- **Your instructions**: Below are the records; copy exactly the stretch from the line containing "The note often" through the line containing "sound amalgams and", both ends included, and nothing else.

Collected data
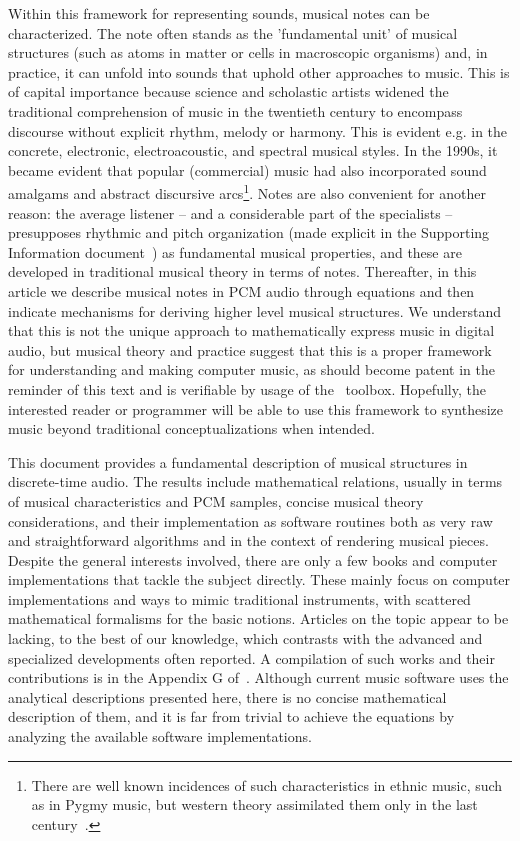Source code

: Within this framework for representing sounds,
musical notes can be characterized.
The note often stands as the 'fundamental unit' of musical structures
(such as atoms in matter or cells in macroscopic organisms) and,
in practice, it can unfold into sounds that uphold other approaches to music.
This is of capital importance because science and scholastic artists
widened the traditional comprehension of music in the twentieth century
to encompass discourse without explicit rhythm, melody or harmony.
This is evident e.g. in the concrete, electronic, electroacoustic,
and spectral musical styles.
In the 1990s, it became evident that popular
(commercial) music had also incorporated
sound amalgams and abstract discursive arcs\footnote{There
are well known incidences of such characteristics in ethnic music,
such as in Pygmy music, but western theory assimilated them
only in the last century~\cite{Wisnick}.}.
Notes are also convenient for another reason:
the average listener -- and a considerable part of the specialists --
presupposes rhythmic and pitch organization 
(made explicit in the Supporting Information document~\cite{massNotesInMusic})
as fundamental musical properties,
and these are developed in traditional musical theory in terms of notes.
Thereafter, in this article we describe musical notes in PCM audio through equations
and then indicate mechanisms for deriving higher level musical structures.
We understand that this is not the unique approach to mathematically express music in
digital audio, but musical theory and practice suggest that
this is a proper framework for understanding and making computer music,
as should become patent in the reminder of this text and is verifiable
by usage of the \massa\ toolbox.
Hopefully, the interested reader or programmer will be able to use
this framework to synthesize music beyond traditional conceptualizations when intended.

This document provides a
fundamental description of musical structures
in discrete-time audio.
The results include mathematical relations,
usually in terms of musical characteristics and PCM samples,
concise musical theory considerations,
and their implementation as software routines both as
very raw and straightforward algorithms and in the context of rendering musical pieces.
Despite the general interests involved,
there are only a few books and computer implementations that tackle the subject directly.
These mainly focus on computer implementations and ways to mimic traditional instruments,
with scattered mathematical formalisms for the basic notions.
Articles on the topic appear to be lacking, to the best of our knowledge,
which contrasts with the advanced and specialized developments often reported.
A compilation of such works and their contributions is in the Appendix G of~\cite{dissertacao}.
Although current music software uses the analytical descriptions presented here,
there is no concise mathematical description of them, and it is far from trivial
to achieve the equations by analyzing the available software implementations.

- **Exercise answer**:
The note often stands as the 'fundamental unit' of musical structures
(such as atoms in matter or cells in macroscopic organisms) and,
in practice, it can unfold into sounds that uphold other approaches to music.
This is of capital importance because science and scholastic artists
widened the traditional comprehension of music in the twentieth century
to encompass discourse without explicit rhythm, melody or harmony.
This is evident e.g. in the concrete, electronic, electroacoustic,
and spectral musical styles.
In the 1990s, it became evident that popular
(commercial) music had also incorporated
sound amalgams and abstract discursive arcs\footnote{There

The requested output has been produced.